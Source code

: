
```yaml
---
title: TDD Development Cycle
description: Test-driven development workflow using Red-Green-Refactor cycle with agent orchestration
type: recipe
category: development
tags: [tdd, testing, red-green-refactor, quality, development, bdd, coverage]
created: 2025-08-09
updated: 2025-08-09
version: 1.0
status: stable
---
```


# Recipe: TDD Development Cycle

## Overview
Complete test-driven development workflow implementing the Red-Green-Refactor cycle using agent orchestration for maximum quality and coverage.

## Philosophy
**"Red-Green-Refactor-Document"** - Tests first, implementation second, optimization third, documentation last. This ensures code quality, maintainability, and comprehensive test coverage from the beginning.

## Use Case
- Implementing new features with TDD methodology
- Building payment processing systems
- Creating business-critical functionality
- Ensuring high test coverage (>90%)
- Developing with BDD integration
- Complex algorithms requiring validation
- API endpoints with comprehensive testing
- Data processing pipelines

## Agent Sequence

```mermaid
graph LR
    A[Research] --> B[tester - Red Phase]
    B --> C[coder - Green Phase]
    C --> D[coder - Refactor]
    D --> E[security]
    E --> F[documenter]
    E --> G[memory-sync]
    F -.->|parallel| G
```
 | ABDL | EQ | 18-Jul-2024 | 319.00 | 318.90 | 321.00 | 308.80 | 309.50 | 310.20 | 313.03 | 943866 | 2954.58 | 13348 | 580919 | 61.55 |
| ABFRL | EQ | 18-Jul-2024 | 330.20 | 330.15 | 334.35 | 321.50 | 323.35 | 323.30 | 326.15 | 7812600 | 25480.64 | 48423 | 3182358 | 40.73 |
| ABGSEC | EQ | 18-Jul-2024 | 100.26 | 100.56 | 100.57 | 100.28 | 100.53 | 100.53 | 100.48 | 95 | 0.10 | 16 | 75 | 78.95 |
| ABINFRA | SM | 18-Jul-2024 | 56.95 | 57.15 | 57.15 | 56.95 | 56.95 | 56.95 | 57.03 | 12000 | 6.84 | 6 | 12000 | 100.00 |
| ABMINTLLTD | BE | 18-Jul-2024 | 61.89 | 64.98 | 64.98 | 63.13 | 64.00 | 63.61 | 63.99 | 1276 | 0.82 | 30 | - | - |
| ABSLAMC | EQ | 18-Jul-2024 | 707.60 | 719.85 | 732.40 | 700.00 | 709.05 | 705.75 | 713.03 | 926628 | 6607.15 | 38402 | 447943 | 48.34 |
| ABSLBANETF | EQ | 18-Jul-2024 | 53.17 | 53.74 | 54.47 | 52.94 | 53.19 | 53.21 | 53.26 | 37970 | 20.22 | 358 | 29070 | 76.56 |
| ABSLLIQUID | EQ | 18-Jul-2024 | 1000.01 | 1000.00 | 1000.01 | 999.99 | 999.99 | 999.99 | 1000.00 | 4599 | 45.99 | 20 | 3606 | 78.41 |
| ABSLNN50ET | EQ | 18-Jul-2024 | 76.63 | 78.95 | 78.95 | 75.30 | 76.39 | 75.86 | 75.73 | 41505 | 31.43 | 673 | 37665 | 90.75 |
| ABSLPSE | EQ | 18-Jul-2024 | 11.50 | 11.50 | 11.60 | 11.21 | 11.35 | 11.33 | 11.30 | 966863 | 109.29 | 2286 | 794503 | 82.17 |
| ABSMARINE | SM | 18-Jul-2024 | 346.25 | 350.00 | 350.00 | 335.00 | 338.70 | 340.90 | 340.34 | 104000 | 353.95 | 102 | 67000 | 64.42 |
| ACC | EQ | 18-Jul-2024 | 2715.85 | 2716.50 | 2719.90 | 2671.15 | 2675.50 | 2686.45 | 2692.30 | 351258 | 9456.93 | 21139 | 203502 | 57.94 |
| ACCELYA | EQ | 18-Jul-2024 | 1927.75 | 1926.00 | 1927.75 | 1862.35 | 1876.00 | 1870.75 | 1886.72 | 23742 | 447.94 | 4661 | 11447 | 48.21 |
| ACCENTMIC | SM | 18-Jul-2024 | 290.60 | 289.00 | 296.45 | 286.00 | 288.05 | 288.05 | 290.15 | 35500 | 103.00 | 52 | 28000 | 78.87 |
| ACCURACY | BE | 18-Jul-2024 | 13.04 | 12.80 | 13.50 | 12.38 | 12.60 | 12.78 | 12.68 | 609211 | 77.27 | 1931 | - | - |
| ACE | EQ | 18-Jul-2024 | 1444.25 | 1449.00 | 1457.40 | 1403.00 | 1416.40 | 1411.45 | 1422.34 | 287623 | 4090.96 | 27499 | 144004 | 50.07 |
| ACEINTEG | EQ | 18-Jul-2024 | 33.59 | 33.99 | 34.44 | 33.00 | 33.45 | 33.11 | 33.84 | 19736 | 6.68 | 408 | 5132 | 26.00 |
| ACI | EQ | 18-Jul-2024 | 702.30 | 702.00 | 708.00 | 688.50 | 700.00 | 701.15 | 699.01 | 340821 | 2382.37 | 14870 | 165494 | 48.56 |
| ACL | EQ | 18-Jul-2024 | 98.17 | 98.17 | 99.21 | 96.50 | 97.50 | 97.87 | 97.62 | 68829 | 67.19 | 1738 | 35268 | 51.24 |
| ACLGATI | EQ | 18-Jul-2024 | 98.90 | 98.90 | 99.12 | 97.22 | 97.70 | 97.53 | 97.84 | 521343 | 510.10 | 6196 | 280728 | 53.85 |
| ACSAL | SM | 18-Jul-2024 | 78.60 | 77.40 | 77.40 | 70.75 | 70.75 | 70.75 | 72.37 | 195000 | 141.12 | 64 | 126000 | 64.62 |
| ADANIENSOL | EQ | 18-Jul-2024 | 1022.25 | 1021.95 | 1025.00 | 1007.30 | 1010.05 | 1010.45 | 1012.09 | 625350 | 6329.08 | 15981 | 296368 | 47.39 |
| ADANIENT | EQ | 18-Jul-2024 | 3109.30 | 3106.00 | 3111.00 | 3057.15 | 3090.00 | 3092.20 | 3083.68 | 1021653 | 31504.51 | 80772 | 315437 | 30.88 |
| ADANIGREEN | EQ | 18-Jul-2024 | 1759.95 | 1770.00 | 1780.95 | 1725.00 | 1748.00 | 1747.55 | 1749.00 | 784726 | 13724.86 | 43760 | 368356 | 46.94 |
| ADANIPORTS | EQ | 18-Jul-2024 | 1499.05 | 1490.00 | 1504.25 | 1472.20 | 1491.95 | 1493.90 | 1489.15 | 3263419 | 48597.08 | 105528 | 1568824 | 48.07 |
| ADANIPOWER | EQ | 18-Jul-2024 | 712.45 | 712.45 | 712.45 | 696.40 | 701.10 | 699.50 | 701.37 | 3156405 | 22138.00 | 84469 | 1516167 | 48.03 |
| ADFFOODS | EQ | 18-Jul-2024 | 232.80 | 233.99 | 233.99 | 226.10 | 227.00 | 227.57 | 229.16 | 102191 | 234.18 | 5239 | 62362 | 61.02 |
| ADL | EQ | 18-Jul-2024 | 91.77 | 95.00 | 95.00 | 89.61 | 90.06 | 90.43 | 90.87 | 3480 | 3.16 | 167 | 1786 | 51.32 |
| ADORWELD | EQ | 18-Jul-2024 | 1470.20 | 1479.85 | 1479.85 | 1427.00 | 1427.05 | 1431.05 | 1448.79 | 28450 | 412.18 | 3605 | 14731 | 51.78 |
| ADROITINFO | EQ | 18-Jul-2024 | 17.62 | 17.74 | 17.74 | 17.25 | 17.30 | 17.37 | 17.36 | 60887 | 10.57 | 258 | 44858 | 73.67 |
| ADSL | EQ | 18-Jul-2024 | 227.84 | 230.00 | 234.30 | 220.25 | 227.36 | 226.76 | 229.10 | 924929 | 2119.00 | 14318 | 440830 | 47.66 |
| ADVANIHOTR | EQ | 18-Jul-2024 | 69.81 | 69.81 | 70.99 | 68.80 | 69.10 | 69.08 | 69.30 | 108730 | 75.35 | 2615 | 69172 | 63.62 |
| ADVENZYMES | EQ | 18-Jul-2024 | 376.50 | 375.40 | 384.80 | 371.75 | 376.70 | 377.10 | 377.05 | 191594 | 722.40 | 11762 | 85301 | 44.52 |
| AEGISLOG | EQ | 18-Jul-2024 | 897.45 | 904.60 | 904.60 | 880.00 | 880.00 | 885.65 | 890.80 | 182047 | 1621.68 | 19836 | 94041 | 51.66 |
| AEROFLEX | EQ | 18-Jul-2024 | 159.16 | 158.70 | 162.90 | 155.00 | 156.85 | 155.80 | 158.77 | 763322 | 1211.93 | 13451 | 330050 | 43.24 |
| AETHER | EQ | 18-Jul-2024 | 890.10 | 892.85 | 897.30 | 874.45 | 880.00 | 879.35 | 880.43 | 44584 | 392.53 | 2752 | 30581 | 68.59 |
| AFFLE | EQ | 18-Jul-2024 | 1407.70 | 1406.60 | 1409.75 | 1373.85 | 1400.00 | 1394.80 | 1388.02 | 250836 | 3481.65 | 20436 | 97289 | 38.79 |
++++++++++
**Your objective:** Scan the material above for the word "testing". Copy each line where it occurs.

**Task output:**
tags: [tdd, testing, red-green-refactor, quality, development, bdd, coverage]
- API endpoints with comprehensive testing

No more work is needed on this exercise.